Image Credit: Casual Games Association
Image Credit: Casual Games Association

Singapore’s Remote Gambling Act was introduced for First Reading in September 8, 2014 and passed following the second reading on October 7, 2014. This Act is far reaching, banning both on-site and remote gambling unless it is “specifically allowed for by way of stringently regulated exemption license”. Mr S. Iswaran, Minister in the Prime Minister’s Office, brought forward two key objectives proposed by the Act, which are “to tackle the law and order issues associated with remote gambling” and “to protect young persons and other vulnerable persons from being harmed or exploited by remote gambling”.

Image Credit: reach.gov.sg
Image Credit: reach.gov.sg

Asia Gambling Brief shared that while there will be a licensing regime, there will only be a few actual candidates capable of owning the remote gambling license. Even when given out however, casino-type games are not permitted. It is now also against the law to operate a “Singapore-based remote gambling service” regardless of whether the intended consumers are Singaporeans or not.
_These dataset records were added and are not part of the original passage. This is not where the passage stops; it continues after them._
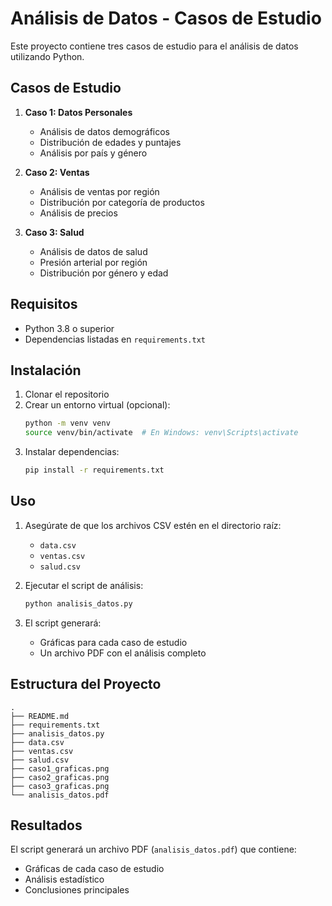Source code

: # Análisis de Datos - Casos de Estudio

Este proyecto contiene tres casos de estudio para el análisis de datos utilizando Python.

## Casos de Estudio

1. **Caso 1: Datos Personales**
   - Análisis de datos demográficos
   - Distribución de edades y puntajes
   - Análisis por país y género

2. **Caso 2: Ventas**
   - Análisis de ventas por región
   - Distribución por categoría de productos
   - Análisis de precios

3. **Caso 3: Salud**
   - Análisis de datos de salud
   - Presión arterial por región
   - Distribución por género y edad

## Requisitos

- Python 3.8 o superior
- Dependencias listadas en `requirements.txt`

## Instalación

1. Clonar el repositorio
2. Crear un entorno virtual (opcional):
   ```bash
   python -m venv venv
   source venv/bin/activate  # En Windows: venv\Scripts\activate
   ```
3. Instalar dependencias:
   ```bash
   pip install -r requirements.txt
   ```

## Uso

1. Asegúrate de que los archivos CSV estén en el directorio raíz:
   - `data.csv`
   - `ventas.csv`
   - `salud.csv`

2. Ejecutar el script de análisis:
   ```bash
   python analisis_datos.py
   ```

3. El script generará:
   - Gráficas para cada caso de estudio
   - Un archivo PDF con el análisis completo

## Estructura del Proyecto

```
.
├── README.md
├── requirements.txt
├── analisis_datos.py
├── data.csv
├── ventas.csv
├── salud.csv
├── caso1_graficas.png
├── caso2_graficas.png
├── caso3_graficas.png
└── analisis_datos.pdf
```

## Resultados

El script generará un archivo PDF (`analisis_datos.pdf`) que contiene:
- Gráficas de cada caso de estudio
- Análisis estadístico
- Conclusiones principales 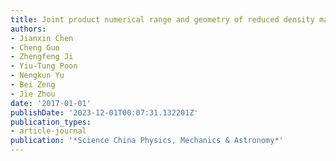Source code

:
 ```yaml
---
title: Joint product numerical range and geometry of reduced density matrices
authors:
- Jianxin Chen
- Cheng Guo
- Zhengfeng Ji
- Yiu-Tung Poon
- Nengkun Yu
- Bei Zeng
- Jie Zhou
date: '2017-01-01'
publishDate: '2023-12-01T00:07:31.132201Z'
publication_types:
- article-journal
publication: '*Science China Physics, Mechanics & Astronomy*'
---
```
The law is so far reaching to even attempt to block games of chance that play for virtual credits or virtual currencies. Yes, this may also include the much beloved mobile game, Candy Crush. However, this may not be an issue as long as the consumers are not able to earn any money from the social games. Now that you think about it, Candy Crush is basically a gambling game (of chance) that takes your money with 0% chance of winning any money in return.

Image Credit: Celebritynetworth.com
Image Credit: Celebritynetworth.com

Mr Lum shared that many online social games are hosted by real casinos, adding that some of the apps and games have the option of playing with real money as well. Instead of introducing the regulation, however, the counselors feel that public awareness should be the main way to handle the problem. Parents should refrain from downloading free games that imitate the feel of gambling on their smart devices.

The Act is expected to take full effect from 2015. In the meantime, the government is introducing initiatives to enhance public education. In addition, the National Council of Problem Gambling is working with voluntary welfare organizations to educated students in proper use of technology.